** Aim of the task **
Down to the last line, write out the entries below exactly and omit all pictures.

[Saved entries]
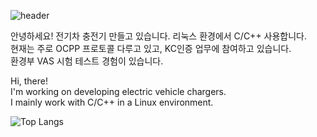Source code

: 
![header](https://capsule-render.vercel.app/api?type=slice&color=323C73&height=100&section=header&text=Embedded%20Software&fontSize=80&animation=twinkling&fontColor=D5C2EE)
<!--![header](https://capsule-render.vercel.app/api?type=slice&color=323C73&height=100&section=header&text=Hi!%20I'm%20Min-hee&fontSize=90&animation=twinkling&fontColor=D5C2EE) -->

안녕하세요! 
전기차 충전기 만들고 있습니다. 리눅스 환경에서 C/C++ 사용합니다.  
현재는 주로 OCPP 프로토콜 다루고 있고, KC인증 업무에 참여하고 있습니다.  
환경부 VAS 시험 테스트 경험이 있습니다. 

Hi, there!   
I'm working on developing electric vehicle chargers.  
I mainly work with C/C++ in a Linux environment.



<!-- [PORTFOLIO: gist.github.com](https://gist.github.com/Minhee713/5ee6d2f3a58d26c166545645942f6409)   
[BLOG: www.minheekwon.com](https://www.minheekwon.com) --> 


![Top Langs](https://github-readme-stats.vercel.app/api/top-langs/?username=Minhee713&layout=compact)  





 <!--
**Minhee713/Minhee713** is a ✨ _special_ ✨ repository because its `README.md` (this file) appears on your GitHub profile.

Here are some ideas to get you started:

- 🔭 I’m currently working on ...
- 🌱 I’m currently learning ...
- 👯 I’m looking to collaborate on ...
- 🤔 I’m looking for help with ...
- 💬 Ask me about ...
- 📫 How to reach me: ...
- 😄 Pronouns: ...
- ⚡ Fun fact: ...
-->
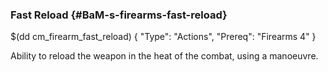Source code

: ### Fast Reload {#BaM-s-firearms-fast-reload}

$(dd cm_firearm_fast_reload)
{ "Type": "Actions",
	"Prereq": "Firearms 4"
}

Ability to reload the weapon in the heat of the combat, using a
manoeuvre.
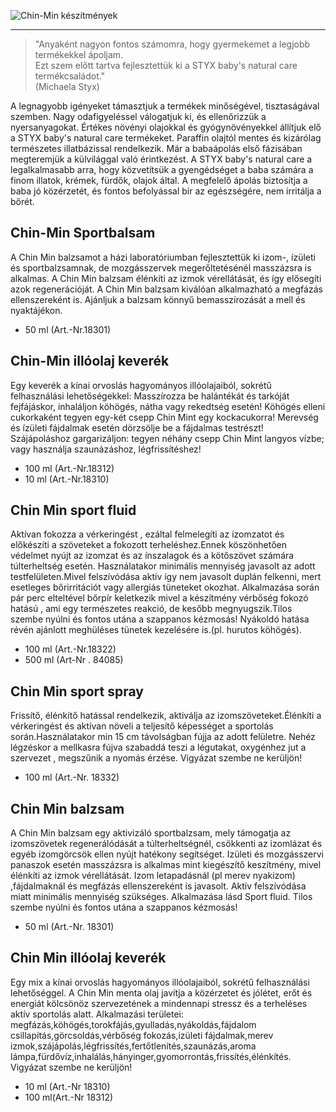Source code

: ![Chin-Min készítmények](/images/cikkek/baby.jpg)

* * *

> "Anyaként nagyon fontos számomra, hogy gyermekemet a legjobb termékekkel ápoljam.  
> Ezt szem előtt tartva fejlesztettük ki a STYX baby's natural care termékcsaládot."  
> (Michaela Styx)

A legnagyobb igényeket támasztjuk a termékek minőségével, tisztaságával szemben. Nagy odafigyeléssel válogatjuk ki, és ellenőrizzük a nyersanyagokat. Értékes növényi olajokkal és gyógynövényekkel állítjuk elő a STYX baby's natural care termékeket. Paraffin olajtól mentes és kizárólag természetes illatbázissal rendelkezik. Már a babaápolás első fázisában megteremjük a külvilággal való érintkezést. A STYX baby's natural care a legalkalmasabb arra, hogy közvetítsük a gyengédséget a baba számára a finom illatok, krémek, fürdők, olajok által. A megfelelő ápolás biztosítja a baba jó közérzetét, és fontos befolyással bír az egészségére, nem irritálja a bőrét.


## Chin-Min Sportbalsam

A Chin Min balzsamot a házi laboratóriumban fejlesztettük ki izom-, ízületi és sportbalzsamnak, de mozgásszervek megerőltetésénél masszázsra is alkalmas. A Chin Min balzsam élénkíti az izmok vérellátását, és így elősegíti azok regenerációját. A Chin Min balzsam kiválóan alkalmazható a megfázás ellenszereként is. Ajánljuk a balzsam könnyű bemasszírozását a mell és nyaktájékon.

*   50 ml (Art.-Nr.18301)


## Chin-Min illóolaj keverék

Egy keverék a kínai orvoslás hagyományos illóolajaiból, sokrétű felhasználási lehetőségekkel: Masszírozza be halántékát és tarkóját fejfájáskor, inhaláljon köhögés, nátha vagy rekedtség esetén! Köhögés elleni cukorkaként tegyen egy-két csepp Chin Mint egy kockacukorra! Merevség és ízületi fájdalmak esetén dörzsölje be a fájdalmas testrészt! Szájápoláshoz gargarizáljon: tegyen néhány csepp Chin Mint langyos vízbe; vagy használja szaunázáshoz, légfrissítéshez!

*   100 ml (Art.-Nr.18312)
*   10 ml (Art.-Nr.18310)


## Chin Min sport fluid

Aktívan fokozza a vérkeringést , ezáltal felmelegíti az izomzatot és előkészíti a szöveteket a fokozott terheléshez.Ennek köszönhetően védelmet nyújt az izomzat és az ínszalagok és a kötőszövet számára túlterheltség esetén. Használatakor minimális mennyiség javasolt az adott testfelületen.Mivel felszívódása aktív így nem javasolt duplán felkenni, mert esetleges bőrirritációt vagy allergiás tüneteket okozhat. Alkalmazása során pár perc elteltével bőrpír keletkezik mivel a készítmény vérbőség fokozó hatású , ami egy természetes reakció, de kesőbb megnyugszik.Tilos szembe nyúlni és fontos utána a szappanos kézmosás! Nyákoldó hatása révén ajánlott meghüléses tünetek kezelésére is.(pl. hurutos köhögés).

*   100 ml (Art.-Nr.18322)
*   500 ml (Art-Nr . 84085)


## Chin Min sport spray

Frissítő, élénkítő hatással rendelkezik, aktiválja az izomszöveteket.Élénkíti a vérkeringést és aktívan növeli a teljesítő képességet a sportolás során.Használatakor min 15 cm távolságban fújja az adott felületre. Nehéz légzéskor a mellkasra fújva szabaddá teszi a légutakat, oxygénhez jut a szervezet , megszűnik a nyomás érzése. Vigyázat szembe ne kerüljön!

*   100 ml (Art.-Nr. 18332)


## Chin Min balzsam

A Chin Min balzsam egy aktivizáló sportbalzsam, mely támogatja az izomszövetek regenerálódását a túlterheltségnél, csökkenti az izomlázat és egyéb izomgörcsök ellen nyújt hatékony segítséget. Izületi és mozgásszervi panaszok esetén masszázsra is alkalmas mint kiegészítő keszítmény, mivel élénkíti az izmok vérellátását. Izom letapadásnál (pl merev nyakizom) ,fájdalmaknál és megfázás ellenszereként is javasolt. Aktív felszívódása miatt minimális mennyiség szükséges. Alkalmazása lásd Sport fluid. Tilos szembe nyúlni és fontos utána a szappanos kézmosás!

*   50 ml (Art.-Nr. 18301)


## Chin Min illóolaj keverék

Egy mix a kínai orvoslás hagyományos illóolajaiból, sokrétű felhasználási lehetőséggel. A Chin Min menta olaj javítja a közérzetet és jólétet, erőt és energiát kölcsönöz szervezetének a mindennapi stressz és a terheléses aktív sportolás alatt. Alkalmazási területei: megfázás,köhögés,torokfájás,gyulladás,nyákoldás,fájdalom csillapítás,görcsoldás,vérbőség fokozás,izületi fájdalmak,merev izmok,szájápolás,légfrissítés,fertőtlenítés,szaunázás,aroma lámpa,fürdővíz,inhalálás,hányinger,gyomorrontás,frissítés,élénkítés. Vigyázat szembe ne kerüljön!

*   10 ml (Art.-Nr 18310)
*   100 ml(Art.-Nr 18312)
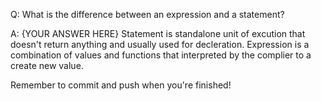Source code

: Q: What is the difference between an expression and a statement?

A: {YOUR ANSWER HERE}
Statement is standalone unit of excution that doesn't return anything and usually used for decleration.
Expression is a combination of values and functions that interpreted by the complier to a create new value.

Remember to commit and push when you're finished!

** Task response **
Source code

: 
![header](https://capsule-render.vercel.app/api?type=slice&color=323C73&height=100&section=header&text=Embedded%20Software&fontSize=80&animation=twinkling&fontColor=D5C2EE)
<!--![header](https://capsule-render.vercel.app/api?type=slice&color=323C73&height=100&section=header&text=Hi!%20I'm%20Min-hee&fontSize=90&animation=twinkling&fontColor=D5C2EE) -->

안녕하세요! 
전기차 충전기 만들고 있습니다. 리눅스 환경에서 C/C++ 사용합니다.  
현재는 주로 OCPP 프로토콜 다루고 있고, KC인증 업무에 참여하고 있습니다.  
환경부 VAS 시험 테스트 경험이 있습니다. 

Hi, there!   
I'm working on developing electric vehicle chargers.  
I mainly work with C/C++ in a Linux environment.



<!-- [PORTFOLIO: gist.github.com](https://gist.github.com/Minhee713/5ee6d2f3a58d26c166545645942f6409)   
[BLOG: www.minheekwon.com](https://www.minheekwon.com) --> 


![Top Langs](https://github-readme-stats.vercel.app/api/top-langs/?username=Minhee713&layout=compact)  





 <!--
**Minhee713/Minhee713** is a ✨ _special_ ✨ repository because its `README.md` (this file) appears on your GitHub profile.

Here are some ideas to get you started:

- 🔭 I’m currently working on ...
- 🌱 I’m currently learning ...
- 👯 I’m looking to collaborate on ...
- 🤔 I’m looking for help with ...
- 💬 Ask me about ...
- 📫 How to reach me: ...
- 😄 Pronouns: ...
- ⚡ Fun fact: ...
-->
Source code

: ### Fast Reload {#BaM-s-firearms-fast-reload}

$(dd cm_firearm_fast_reload)
{ "Type": "Actions",
	"Prereq": "Firearms 4"
}

Ability to reload the weapon in the heat of the combat, using a
manoeuvre.
Source code

: ![Chin-Min készítmények](/images/cikkek/baby.jpg)

* * *

> "Anyaként nagyon fontos számomra, hogy gyermekemet a legjobb termékekkel ápoljam.  
> Ezt szem előtt tartva fejlesztettük ki a STYX baby's natural care termékcsaládot."  
> (Michaela Styx)

A legnagyobb igényeket támasztjuk a termékek minőségével, tisztaságával szemben. Nagy odafigyeléssel válogatjuk ki, és ellenőrizzük a nyersanyagokat. Értékes növényi olajokkal és gyógynövényekkel állítjuk elő a STYX baby's natural care termékeket. Paraffin olajtól mentes és kizárólag természetes illatbázissal rendelkezik. Már a babaápolás első fázisában megteremjük a külvilággal való érintkezést. A STYX baby's natural care a legalkalmasabb arra, hogy közvetítsük a gyengédséget a baba számára a finom illatok, krémek, fürdők, olajok által. A megfelelő ápolás biztosítja a baba jó közérzetét, és fontos befolyással bír az egészségére, nem irritálja a bőrét.


## Chin-Min Sportbalsam

A Chin Min balzsamot a házi laboratóriumban fejlesztettük ki izom-, ízületi és sportbalzsamnak, de mozgásszervek megerőltetésénél masszázsra is alkalmas. A Chin Min balzsam élénkíti az izmok vérellátását, és így elősegíti azok regenerációját. A Chin Min balzsam kiválóan alkalmazható a megfázás ellenszereként is. Ajánljuk a balzsam könnyű bemasszírozását a mell és nyaktájékon.

*   50 ml (Art.-Nr.18301)


## Chin-Min illóolaj keverék

Egy keverék a kínai orvoslás hagyományos illóolajaiból, sokrétű felhasználási lehetőségekkel: Masszírozza be halántékát és tarkóját fejfájáskor, inhaláljon köhögés, nátha vagy rekedtség esetén! Köhögés elleni cukorkaként tegyen egy-két csepp Chin Mint egy kockacukorra! Merevség és ízületi fájdalmak esetén dörzsölje be a fájdalmas testrészt! Szájápoláshoz gargarizáljon: tegyen néhány csepp Chin Mint langyos vízbe; vagy használja szaunázáshoz, légfrissítéshez!

*   100 ml (Art.-Nr.18312)
*   10 ml (Art.-Nr.18310)


## Chin Min sport fluid

Aktívan fokozza a vérkeringést , ezáltal felmelegíti az izomzatot és előkészíti a szöveteket a fokozott terheléshez.Ennek köszönhetően védelmet nyújt az izomzat és az ínszalagok és a kötőszövet számára túlterheltség esetén. Használatakor minimális mennyiség javasolt az adott testfelületen.Mivel felszívódása aktív így nem javasolt duplán felkenni, mert esetleges bőrirritációt vagy allergiás tüneteket okozhat. Alkalmazása során pár perc elteltével bőrpír keletkezik mivel a készítmény vérbőség fokozó hatású , ami egy természetes reakció, de kesőbb megnyugszik.Tilos szembe nyúlni és fontos utána a szappanos kézmosás! Nyákoldó hatása révén ajánlott meghüléses tünetek kezelésére is.(pl. hurutos köhögés).

*   100 ml (Art.-Nr.18322)
*   500 ml (Art-Nr . 84085)


## Chin Min sport spray

Frissítő, élénkítő hatással rendelkezik, aktiválja az izomszöveteket.Élénkíti a vérkeringést és aktívan növeli a teljesítő képességet a sportolás során.Használatakor min 15 cm távolságban fújja az adott felületre. Nehéz légzéskor a mellkasra fújva szabaddá teszi a légutakat, oxygénhez jut a szervezet , megszűnik a nyomás érzése. Vigyázat szembe ne kerüljön!

*   100 ml (Art.-Nr. 18332)


## Chin Min balzsam

A Chin Min balzsam egy aktivizáló sportbalzsam, mely támogatja az izomszövetek regenerálódását a túlterheltségnél, csökkenti az izomlázat és egyéb izomgörcsök ellen nyújt hatékony segítséget. Izületi és mozgásszervi panaszok esetén masszázsra is alkalmas mint kiegészítő keszítmény, mivel élénkíti az izmok vérellátását. Izom letapadásnál (pl merev nyakizom) ,fájdalmaknál és megfázás ellenszereként is javasolt. Aktív felszívódása miatt minimális mennyiség szükséges. Alkalmazása lásd Sport fluid. Tilos szembe nyúlni és fontos utána a szappanos kézmosás!

*   50 ml (Art.-Nr. 18301)


## Chin Min illóolaj keverék

Egy mix a kínai orvoslás hagyományos illóolajaiból, sokrétű felhasználási lehetőséggel. A Chin Min menta olaj javítja a közérzetet és jólétet, erőt és energiát kölcsönöz szervezetének a mindennapi stressz és a terheléses aktív sportolás alatt. Alkalmazási területei: megfázás,köhögés,torokfájás,gyulladás,nyákoldás,fájdalom csillapítás,görcsoldás,vérbőség fokozás,izületi fájdalmak,merev izmok,szájápolás,légfrissítés,fertőtlenítés,szaunázás,aroma lámpa,fürdővíz,inhalálás,hányinger,gyomorrontás,frissítés,élénkítés. Vigyázat szembe ne kerüljön!

*   10 ml (Art.-Nr 18310)
*   100 ml(Art.-Nr 18312)
Source code

: Q: What is the difference between an expression and a statement?

A: {YOUR ANSWER HERE}
Statement is standalone unit of excution that doesn't return anything and usually used for decleration.
Expression is a combination of values and functions that interpreted by the complier to a create new value.

Remember to commit and push when you're finished!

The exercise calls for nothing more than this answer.